Sinclair repeats without qualification his prejudice that “aging is a loss of epigenetic information.” He cites his previous experiments as support for “the idea that a loss of epigenetic information, resulting in changes in gene expression, leads to the loss of cellular identity.” But we have learned that methylation changes and other epigenetic changes with age are a redirection as much as a loss of information. Some of the changes are predictable and programmed, and, indeed, the idea of a methylation clock depends on the regularity of methylation changes.
For the future
I like Sinclair’s idea for high-throughput screening of rejuvenation molecules. I would add that combinations should be tried after the first step of identifying promising single candidates. The example of OSKM demonstrates that combinations are able to achieve what no single chemical can do alone. In the discussion section, Sinclair indicates that his lab is already doing this, and that the work is guided by an investigation of the mechanisms of action of the chemicals that his screening procedure discovered.

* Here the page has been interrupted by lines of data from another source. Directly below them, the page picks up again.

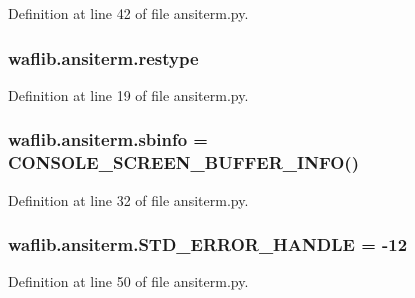 Definition at line 42 of file ansiterm.\+py.

\subsubsection[{\texorpdfstring{restype}{restype}}]{\setlength{\rightskip}{0pt plus 5cm}waflib.\+ansiterm.\+restype}\hypertarget{namespacewaflib_1_1ansiterm_a05fad996d2ba1e2a96d57bd1c7c9e68a}{}\label{namespacewaflib_1_1ansiterm_a05fad996d2ba1e2a96d57bd1c7c9e68a}


Definition at line 19 of file ansiterm.\+py.

\subsubsection[{\texorpdfstring{sbinfo}{sbinfo}}]{\setlength{\rightskip}{0pt plus 5cm}waflib.\+ansiterm.\+sbinfo = {\bf C\+O\+N\+S\+O\+L\+E\+\_\+\+S\+C\+R\+E\+E\+N\+\_\+\+B\+U\+F\+F\+E\+R\+\_\+\+I\+N\+FO}()}\hypertarget{namespacewaflib_1_1ansiterm_ad610af241e734e13a1e32457721b778b}{}\label{namespacewaflib_1_1ansiterm_ad610af241e734e13a1e32457721b778b}


Definition at line 32 of file ansiterm.\+py.

\subsubsection[{\texorpdfstring{S\+T\+D\+\_\+\+E\+R\+R\+O\+R\+\_\+\+H\+A\+N\+D\+LE}{STD_ERROR_HANDLE}}]{ waflib.\+ansiterm.\+S\+T\+D\+\_\+\+E\+R\+R\+O\+R\+\_\+\+H\+A\+N\+D\+LE = -\/12}\hypertarget{namespacewaflib_1_1ansiterm_a8e9bd079147f6c23617a79cb6313e555}{}\label{namespacewaflib_1_1ansiterm_a8e9bd079147f6c23617a79cb6313e555}


Definition at line 50 of file ansiterm.\+py.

The present work was done with human fibroblasts (cells from connective tissue) and the discussion section mentions that ongoing work to repeat the test with cells from other tissues. The screening procedure requires the extensive laboratory resources that Sinclair is able to command.
A consistent theme in my work is that aging is evolved, programmed, and centrally coordinated. I’ve cited diverse evidence for this, based on observation, not theory. As a paradigm to guide anti-aging research, there is an additional reason to research central control rather than cell-autonomous interventions. That is that engineering the rejuvenation of every cell in the body is a daunting task. In contrast, if aging is centrally controlled and communicated via biochemical signaling, we can expect that modification of the signaling environment ought to be far more accessible goal.